[Dataset entries]
══════════

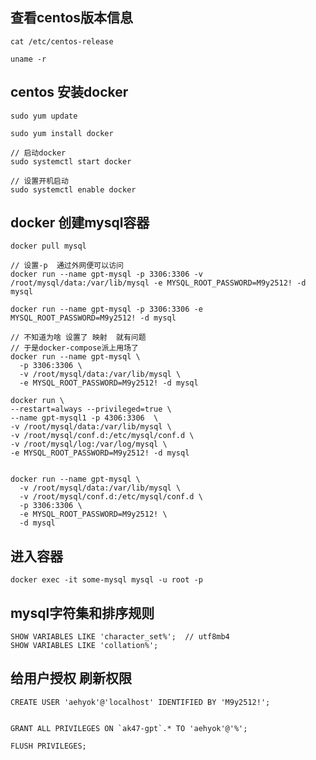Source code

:<!--
 * @Author: 刘启明 455043818@qq.com
 * @Date: 2023-05-24 10:44:34
 * @LastEditors: 刘启明 455043818@qq.com
 * @LastEditTime: 2023-05-25 13:45:00
 * @FilePath: \blog\docs\javascript\2023-05-24-docker-mysql.md
 * @Description: 
 * 
 * Copyright (c) 2023 by ${git_name_email}, All Rights Reserved. 
-->
## 查看centos版本信息
```
cat /etc/centos-release

uname -r

```

## centos 安装docker
```
sudo yum update

sudo yum install docker

// 启动docker
sudo systemctl start docker

// 设置开机启动
sudo systemctl enable docker

```

## docker 创建mysql容器
```
docker pull mysql

// 设置-p  通过外网便可以访问
docker run --name gpt-mysql -p 3306:3306 -v /root/mysql/data:/var/lib/mysql -e MYSQL_ROOT_PASSWORD=M9y2512! -d mysql

docker run --name gpt-mysql -p 3306:3306 -e MYSQL_ROOT_PASSWORD=M9y2512! -d mysql

// 不知道为啥 设置了 映射  就有问题 
// 于是docker-compose派上用场了
docker run --name gpt-mysql \
  -p 3306:3306 \
  -v /root/mysql/data:/var/lib/mysql \ 
  -e MYSQL_ROOT_PASSWORD=M9y2512! -d mysql

docker run \
--restart=always --privileged=true \
--name gpt-mysql1 -p 4306:3306  \
-v /root/mysql/data:/var/lib/mysql \
-v /root/mysql/conf.d:/etc/mysql/conf.d \
-v /root/mysql/log:/var/log/mysql \
-e MYSQL_ROOT_PASSWORD=M9y2512! -d mysql


docker run --name gpt-mysql \
  -v /root/mysql/data:/var/lib/mysql \
  -v /root/mysql/conf.d:/etc/mysql/conf.d \
  -p 3306:3306 \
  -e MYSQL_ROOT_PASSWORD=M9y2512! \
  -d mysql

```



## 进入容器
```
docker exec -it some-mysql mysql -u root -p
```


## mysql字符集和排序规则
```
SHOW VARIABLES LIKE 'character_set%';  // utf8mb4
SHOW VARIABLES LIKE 'collation%';  
```

## 给用户授权 刷新权限
```
CREATE USER 'aehyok'@'localhost' IDENTIFIED BY 'M9y2512!';


GRANT ALL PRIVILEGES ON `ak47-gpt`.* TO 'aehyok'@'%';

FLUSH PRIVILEGES;
```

══════════

## [Exercise requirements]
In the copy, include no pictures; otherwise transcribe the entries exactly.

## [Response to this exercise]
Source code

:<!--
 * @Author: 刘启明 455043818@qq.com
 * @Date: 2023-05-24 10:44:34
 * @LastEditors: 刘启明 455043818@qq.com
 * @LastEditTime: 2023-05-25 13:45:00
 * @FilePath: \blog\docs\javascript\2023-05-24-docker-mysql.md
 * @Description: 
 * 
 * Copyright (c) 2023 by ${git_name_email}, All Rights Reserved. 
-->
## 查看centos版本信息
```
cat /etc/centos-release

uname -r

```

## centos 安装docker
```
sudo yum update

sudo yum install docker

// 启动docker
sudo systemctl start docker

// 设置开机启动
sudo systemctl enable docker

```

## docker 创建mysql容器
```
docker pull mysql

// 设置-p  通过外网便可以访问
docker run --name gpt-mysql -p 3306:3306 -v /root/mysql/data:/var/lib/mysql -e MYSQL_ROOT_PASSWORD=M9y2512! -d mysql

docker run --name gpt-mysql -p 3306:3306 -e MYSQL_ROOT_PASSWORD=M9y2512! -d mysql

// 不知道为啥 设置了 映射  就有问题 
// 于是docker-compose派上用场了
docker run --name gpt-mysql \
  -p 3306:3306 \
  -v /root/mysql/data:/var/lib/mysql \ 
  -e MYSQL_ROOT_PASSWORD=M9y2512! -d mysql

docker run \
--restart=always --privileged=true \
--name gpt-mysql1 -p 4306:3306  \
-v /root/mysql/data:/var/lib/mysql \
-v /root/mysql/conf.d:/etc/mysql/conf.d \
-v /root/mysql/log:/var/log/mysql \
-e MYSQL_ROOT_PASSWORD=M9y2512! -d mysql


docker run --name gpt-mysql \
  -v /root/mysql/data:/var/lib/mysql \
  -v /root/mysql/conf.d:/etc/mysql/conf.d \
  -p 3306:3306 \
  -e MYSQL_ROOT_PASSWORD=M9y2512! \
  -d mysql

```



## 进入容器
```
docker exec -it some-mysql mysql -u root -p
```


## mysql字符集和排序规则
```
SHOW VARIABLES LIKE 'character_set%';  // utf8mb4
SHOW VARIABLES LIKE 'collation%';  
```

## 给用户授权 刷新权限
```
CREATE USER 'aehyok'@'localhost' IDENTIFIED BY 'M9y2512!';


GRANT ALL PRIVILEGES ON `ak47-gpt`.* TO 'aehyok'@'%';

FLUSH PRIVILEGES;
```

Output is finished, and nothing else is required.